Kaya & Blank
Infrascapes
basis e.V.
Frankfurt, Germany
-
Gutleutstrasse 8–12, 60329 Frankfurt, Germany
Lukas Picard
Kaya & Blank
Courtesy the artists and basis e.V.
presse@basis-frankfurt.de
basis e.V. Presents Infrascapes by Kaya & Blank, Frankfurt
The systems that keep industrial societies running tend to disappear from sight precisely because they are everywhere.
They become landscape, background noise, infrastructure that reads as nature. Işık Kaya and Thomas Georg Blank work in that gap between what sustains us and what we choose not to see.
Photography was never innocent of the extraction it depicts. Kaya & Blank turn the medium against itself - exposing industrial landscapes on the very materials those landscapes have consumed.
basis e.V. in Frankfurt occupies a position in the city that already carries this ambivalence: Gutleutstrasse lies in the Gutleutviertel, a former industrial quarter adjacent to the Main riverfront, close to the port and logistics infrastructure that still defines Frankfurt's western edge.
The decision to stage the first comprehensive exhibition of Kaya & Blank here is not incidental, the building itself sits within the logic the artists are examining.
Crude Aesthetics, installed in the first room, sets the terms. A video work trains its gaze on the oil pumps and refineries embedded in the urban fabric of Los Angeles, a city where petroleum infrastructure appears alongside suburban streets, shopping plazas, and drive-throughs as if it always belonged.
Alongside the video, heliograph plates hold images of that same culture: Carvana vending machines, interstate systems, parking lots.

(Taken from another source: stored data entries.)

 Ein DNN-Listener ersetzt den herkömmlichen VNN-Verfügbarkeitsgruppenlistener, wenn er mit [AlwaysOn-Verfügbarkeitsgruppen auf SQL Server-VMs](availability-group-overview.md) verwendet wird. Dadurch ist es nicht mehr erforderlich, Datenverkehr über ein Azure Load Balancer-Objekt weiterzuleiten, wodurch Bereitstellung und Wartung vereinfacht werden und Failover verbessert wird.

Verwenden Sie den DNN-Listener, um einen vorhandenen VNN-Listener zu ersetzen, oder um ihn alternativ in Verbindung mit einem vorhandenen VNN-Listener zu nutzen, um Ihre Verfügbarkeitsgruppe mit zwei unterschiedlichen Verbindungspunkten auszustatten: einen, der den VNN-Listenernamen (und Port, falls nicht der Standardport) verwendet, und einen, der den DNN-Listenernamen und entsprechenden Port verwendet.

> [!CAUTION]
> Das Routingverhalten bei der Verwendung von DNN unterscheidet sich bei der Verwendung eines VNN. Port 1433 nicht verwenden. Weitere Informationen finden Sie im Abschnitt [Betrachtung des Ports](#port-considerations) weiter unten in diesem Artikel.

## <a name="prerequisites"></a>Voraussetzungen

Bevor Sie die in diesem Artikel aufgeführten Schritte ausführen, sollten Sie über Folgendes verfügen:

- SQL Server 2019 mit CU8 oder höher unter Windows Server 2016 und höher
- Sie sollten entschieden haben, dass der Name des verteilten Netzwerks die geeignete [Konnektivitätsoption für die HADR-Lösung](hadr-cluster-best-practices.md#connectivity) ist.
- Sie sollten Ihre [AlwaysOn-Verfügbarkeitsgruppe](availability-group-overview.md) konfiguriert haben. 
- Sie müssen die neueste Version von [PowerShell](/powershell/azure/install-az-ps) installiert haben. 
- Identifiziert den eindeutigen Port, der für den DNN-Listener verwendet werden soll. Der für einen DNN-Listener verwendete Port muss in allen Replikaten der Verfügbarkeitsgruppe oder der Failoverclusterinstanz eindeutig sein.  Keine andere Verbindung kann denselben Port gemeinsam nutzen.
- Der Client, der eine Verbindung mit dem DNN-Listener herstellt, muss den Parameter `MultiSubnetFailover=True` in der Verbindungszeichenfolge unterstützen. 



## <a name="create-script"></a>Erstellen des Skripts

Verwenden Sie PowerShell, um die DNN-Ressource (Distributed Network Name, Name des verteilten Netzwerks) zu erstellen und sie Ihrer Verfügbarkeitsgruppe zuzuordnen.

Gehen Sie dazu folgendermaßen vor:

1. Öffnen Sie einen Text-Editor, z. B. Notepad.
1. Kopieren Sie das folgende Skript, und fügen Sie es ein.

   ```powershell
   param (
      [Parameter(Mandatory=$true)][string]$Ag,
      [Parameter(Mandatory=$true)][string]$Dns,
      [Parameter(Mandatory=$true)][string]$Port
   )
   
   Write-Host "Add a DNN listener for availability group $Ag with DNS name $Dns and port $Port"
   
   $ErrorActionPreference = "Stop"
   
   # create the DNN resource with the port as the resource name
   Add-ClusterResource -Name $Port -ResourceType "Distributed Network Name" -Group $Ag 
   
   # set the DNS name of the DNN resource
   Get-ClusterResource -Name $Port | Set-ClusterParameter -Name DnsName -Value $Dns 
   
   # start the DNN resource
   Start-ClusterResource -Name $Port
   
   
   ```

These photographs were made using bitumen collected from the La Brea Tar Pits, the same naturally occurring petroleum tar that Joseph Nicéphore Niépce used in what is considered the earliest surviving photograph, created around 1826.
The technical choice carries an argument: photography, from its first moment, was a material practice entangled with extraction.
Intermodal occupies three rooms and takes the ports of Los Angeles and Long Beach as its subject, the largest port complex in the United States, moving more than 15 million containers each year.




The salt prints here expose scenes of container ships on the horizon, leisure beaches framed by oil rigs, tankers moving through ordinary light.
But the paper on which these images were exposed was soaked in seawater drawn directly from those ports. The chemical contamination of the collected water leaves faint residues in each print, the pollution of the image is the pollution of the place.
The salt print process, developed in the nineteenth century, opens a historical dimension that runs alongside the contemporary scale: the infrastructure of global sea trade is as old as the photographic medium that now records it.



Bloom shifts register. The work moves inland to Ohio and the Great Lakes region, where monoculture corn production on an industrial scale produces a secondary consequence: excess fertiliser enters surrounding waterways and triggers algal blooms.
Kaya & Blank developed a method of exposing photographs using living algae, a process that takes days, during which the images literally grow and require attention.
The resulting works hold their own fragility against the retro-futuristic grain bins they depict. The procedure produces images of monoculture from a process that monoculture itself generates as waste.


Monuments and Stream continue the reckoning, with further documentation of the infrastructural architectures that define the North American landscape at night, towers, pipelines, motorways, rendered in a visual language that holds the distance of observation rather than the intimacy of critique.
The nocturnal frame is not atmospheric styling; it is a formal decision that removes the human figure and allows the scale of these systems to read without mediation.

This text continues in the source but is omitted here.